_Material supplied_:
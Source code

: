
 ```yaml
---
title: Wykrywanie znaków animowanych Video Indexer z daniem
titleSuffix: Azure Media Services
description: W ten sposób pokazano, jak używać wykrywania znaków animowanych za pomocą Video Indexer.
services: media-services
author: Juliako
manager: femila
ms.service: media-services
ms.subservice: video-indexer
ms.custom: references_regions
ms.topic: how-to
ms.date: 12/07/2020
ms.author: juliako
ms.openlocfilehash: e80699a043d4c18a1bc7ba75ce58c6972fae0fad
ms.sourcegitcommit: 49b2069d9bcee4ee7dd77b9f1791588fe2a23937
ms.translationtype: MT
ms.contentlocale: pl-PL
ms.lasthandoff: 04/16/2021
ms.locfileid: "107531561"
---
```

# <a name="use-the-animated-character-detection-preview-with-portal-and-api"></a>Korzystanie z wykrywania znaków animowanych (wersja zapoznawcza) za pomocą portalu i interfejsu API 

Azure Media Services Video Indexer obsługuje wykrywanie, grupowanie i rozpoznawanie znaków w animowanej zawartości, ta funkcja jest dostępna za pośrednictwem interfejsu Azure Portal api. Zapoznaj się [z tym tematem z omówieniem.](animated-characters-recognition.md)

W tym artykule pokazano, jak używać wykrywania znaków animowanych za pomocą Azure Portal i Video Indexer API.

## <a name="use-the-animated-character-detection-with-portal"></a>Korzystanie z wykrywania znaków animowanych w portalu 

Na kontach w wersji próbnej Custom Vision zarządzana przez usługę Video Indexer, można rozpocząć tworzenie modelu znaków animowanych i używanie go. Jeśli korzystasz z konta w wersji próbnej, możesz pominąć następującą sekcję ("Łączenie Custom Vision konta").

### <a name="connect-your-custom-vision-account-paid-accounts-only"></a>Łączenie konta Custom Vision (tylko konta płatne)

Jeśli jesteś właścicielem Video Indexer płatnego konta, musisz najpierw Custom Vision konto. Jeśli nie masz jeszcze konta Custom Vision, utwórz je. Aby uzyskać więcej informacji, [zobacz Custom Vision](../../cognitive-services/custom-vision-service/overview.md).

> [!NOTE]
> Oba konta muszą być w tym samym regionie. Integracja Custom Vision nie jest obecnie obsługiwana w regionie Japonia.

_Action item_:
Reproduce each line of the material that mentions "interfejsu".

_Output of the task_:
# <a name="use-the-animated-character-detection-preview-with-portal-and-api"></a>Korzystanie z wykrywania znaków animowanych (wersja zapoznawcza) za pomocą portalu i interfejsu API 
Azure Media Services Video Indexer obsługuje wykrywanie, grupowanie i rozpoznawanie znaków w animowanej zawartości, ta funkcja jest dostępna za pośrednictwem interfejsu Azure Portal api. Zapoznaj się [z tym tematem z omówieniem.](animated-characters-recognition.md)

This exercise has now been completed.